___ Material for the task

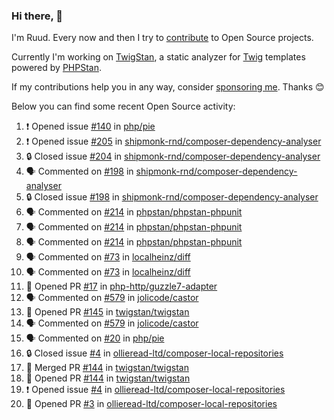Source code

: ### Hi there, 👋

I'm Ruud. Every now and then I try to [contribute](https://github.com/pulls?q=+is%3Apr+author%3Aruudk+archived%3Afalse+is%3Apublic+) to Open Source projects.

Currently I'm working on [TwigStan](https://github.com/twigstan), a static analyzer for [Twig](https://twig.symfony.com/) templates powered by [PHPStan](https://phpstan.org/).

If my contributions help you in any way, consider [sponsoring me](https://github.com/sponsors/ruudk). Thanks 😊

Below you can find some recent Open Source activity:

<!--START_SECTION:activity-->
1. ❗ Opened issue [#140](https://github.com/php/pie/issues/140) in [php/pie](https://github.com/php/pie)
2. ❗ Opened issue [#205](https://github.com/shipmonk-rnd/composer-dependency-analyser/issues/205) in [shipmonk-rnd/composer-dependency-analyser](https://github.com/shipmonk-rnd/composer-dependency-analyser)
3. 🔒 Closed issue [#204](https://github.com/shipmonk-rnd/composer-dependency-analyser/issues/204) in [shipmonk-rnd/composer-dependency-analyser](https://github.com/shipmonk-rnd/composer-dependency-analyser)
4. 🗣 Commented on [#198](https://github.com/shipmonk-rnd/composer-dependency-analyser/issues/198#issuecomment-2503275951) in [shipmonk-rnd/composer-dependency-analyser](https://github.com/shipmonk-rnd/composer-dependency-analyser)
5. 🔒 Closed issue [#198](https://github.com/shipmonk-rnd/composer-dependency-analyser/issues/198) in [shipmonk-rnd/composer-dependency-analyser](https://github.com/shipmonk-rnd/composer-dependency-analyser)
6. 🗣 Commented on [#214](https://github.com/phpstan/phpstan-phpunit/issues/214#issuecomment-2501642176) in [phpstan/phpstan-phpunit](https://github.com/phpstan/phpstan-phpunit)
7. 🗣 Commented on [#214](https://github.com/phpstan/phpstan-phpunit/issues/214#issuecomment-2501635780) in [phpstan/phpstan-phpunit](https://github.com/phpstan/phpstan-phpunit)
8. 🗣 Commented on [#214](https://github.com/phpstan/phpstan-phpunit/issues/214#issuecomment-2501633367) in [phpstan/phpstan-phpunit](https://github.com/phpstan/phpstan-phpunit)
9. 🗣 Commented on [#73](https://github.com/localheinz/diff/pull/73#issuecomment-2501458747) in [localheinz/diff](https://github.com/localheinz/diff)
10. 🗣 Commented on [#73](https://github.com/localheinz/diff/pull/73#issuecomment-2501299015) in [localheinz/diff](https://github.com/localheinz/diff)
11. 💪 Opened PR [#17](https://github.com/php-http/guzzle7-adapter/pull/17) in [php-http/guzzle7-adapter](https://github.com/php-http/guzzle7-adapter)
12. 🗣 Commented on [#579](https://github.com/jolicode/castor/issues/579#issuecomment-2500144922) in [jolicode/castor](https://github.com/jolicode/castor)
13. 💪 Opened PR [#145](https://github.com/twigstan/twigstan/pull/145) in [twigstan/twigstan](https://github.com/twigstan/twigstan)
14. 🗣 Commented on [#579](https://github.com/jolicode/castor/issues/579#issuecomment-2500119860) in [jolicode/castor](https://github.com/jolicode/castor)
15. 🗣 Commented on [#20](https://github.com/php/pie/issues/20#issuecomment-2499950899) in [php/pie](https://github.com/php/pie)
16. 🔒 Closed issue [#4](https://github.com/ollieread-ltd/composer-local-repositories/issues/4) in [ollieread-ltd/composer-local-repositories](https://github.com/ollieread-ltd/composer-local-repositories)
17. 🎉 Merged PR [#144](https://github.com/twigstan/twigstan/pull/144) in [twigstan/twigstan](https://github.com/twigstan/twigstan)
18. 💪 Opened PR [#144](https://github.com/twigstan/twigstan/pull/144) in [twigstan/twigstan](https://github.com/twigstan/twigstan)
19. ❗ Opened issue [#4](https://github.com/ollieread-ltd/composer-local-repositories/issues/4) in [ollieread-ltd/composer-local-repositories](https://github.com/ollieread-ltd/composer-local-repositories)
20. 💪 Opened PR [#3](https://github.com/ollieread-ltd/composer-local-repositories/pull/3) in [ollieread-ltd/composer-local-repositories](https://github.com/ollieread-ltd/composer-local-repositories)
<!--END_SECTION:activity-->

______

## What needs to be done:
The entries are to be restated word for word, and no picture should appear in the copy.

## Output for this task:
Source code

: ### Hi there, 👋

I'm Ruud. Every now and then I try to [contribute](https://github.com/pulls?q=+is%3Apr+author%3Aruudk+archived%3Afalse+is%3Apublic+) to Open Source projects.

Currently I'm working on [TwigStan](https://github.com/twigstan), a static analyzer for [Twig](https://twig.symfony.com/) templates powered by [PHPStan](https://phpstan.org/).

If my contributions help you in any way, consider [sponsoring me](https://github.com/sponsors/ruudk). Thanks 😊

Below you can find some recent Open Source activity:

<!--START_SECTION:activity-->
1. ❗ Opened issue [#140](https://github.com/php/pie/issues/140) in [php/pie](https://github.com/php/pie)
2. ❗ Opened issue [#205](https://github.com/shipmonk-rnd/composer-dependency-analyser/issues/205) in [shipmonk-rnd/composer-dependency-analyser](https://github.com/shipmonk-rnd/composer-dependency-analyser)
3. 🔒 Closed issue [#204](https://github.com/shipmonk-rnd/composer-dependency-analyser/issues/204) in [shipmonk-rnd/composer-dependency-analyser](https://github.com/shipmonk-rnd/composer-dependency-analyser)
4. 🗣 Commented on [#198](https://github.com/shipmonk-rnd/composer-dependency-analyser/issues/198#issuecomment-2503275951) in [shipmonk-rnd/composer-dependency-analyser](https://github.com/shipmonk-rnd/composer-dependency-analyser)
5. 🔒 Closed issue [#198](https://github.com/shipmonk-rnd/composer-dependency-analyser/issues/198) in [shipmonk-rnd/composer-dependency-analyser](https://github.com/shipmonk-rnd/composer-dependency-analyser)
6. 🗣 Commented on [#214](https://github.com/phpstan/phpstan-phpunit/issues/214#issuecomment-2501642176) in [phpstan/phpstan-phpunit](https://github.com/phpstan/phpstan-phpunit)
7. 🗣 Commented on [#214](https://github.com/phpstan/phpstan-phpunit/issues/214#issuecomment-2501635780) in [phpstan/phpstan-phpunit](https://github.com/phpstan/phpstan-phpunit)
8. 🗣 Commented on [#214](https://github.com/phpstan/phpstan-phpunit/issues/214#issuecomment-2501633367) in [phpstan/phpstan-phpunit](https://github.com/phpstan/phpstan-phpunit)
9. 🗣 Commented on [#73](https://github.com/localheinz/diff/pull/73#issuecomment-2501458747) in [localheinz/diff](https://github.com/localheinz/diff)
10. 🗣 Commented on [#73](https://github.com/localheinz/diff/pull/73#issuecomment-2501299015) in [localheinz/diff](https://github.com/localheinz/diff)
11. 💪 Opened PR [#17](https://github.com/php-http/guzzle7-adapter/pull/17) in [php-http/guzzle7-adapter](https://github.com/php-http/guzzle7-adapter)
12. 🗣 Commented on [#579](https://github.com/jolicode/castor/issues/579#issuecomment-2500144922) in [jolicode/castor](https://github.com/jolicode/castor)
13. 💪 Opened PR [#145](https://github.com/twigstan/twigstan/pull/145) in [twigstan/twigstan](https://github.com/twigstan/twigstan)
14. 🗣 Commented on [#579](https://github.com/jolicode/castor/issues/579#issuecomment-2500119860) in [jolicode/castor](https://github.com/jolicode/castor)
15. 🗣 Commented on [#20](https://github.com/php/pie/issues/20#issuecomment-2499950899) in [php/pie](https://github.com/php/pie)
16. 🔒 Closed issue [#4](https://github.com/ollieread-ltd/composer-local-repositories/issues/4) in [ollieread-ltd/composer-local-repositories](https://github.com/ollieread-ltd/composer-local-repositories)
17. 🎉 Merged PR [#144](https://github.com/twigstan/twigstan/pull/144) in [twigstan/twigstan](https://github.com/twigstan/twigstan)
18. 💪 Opened PR [#144](https://github.com/twigstan/twigstan/pull/144) in [twigstan/twigstan](https://github.com/twigstan/twigstan)
19. ❗ Opened issue [#4](https://github.com/ollieread-ltd/composer-local-repositories/issues/4) in [ollieread-ltd/composer-local-repositories](https://github.com/ollieread-ltd/composer-local-repositories)
20. 💪 Opened PR [#3](https://github.com/ollieread-ltd/composer-local-repositories/pull/3) in [ollieread-ltd/composer-local-repositories](https://github.com/ollieread-ltd/composer-local-repositories)
<!--END_SECTION:activity-->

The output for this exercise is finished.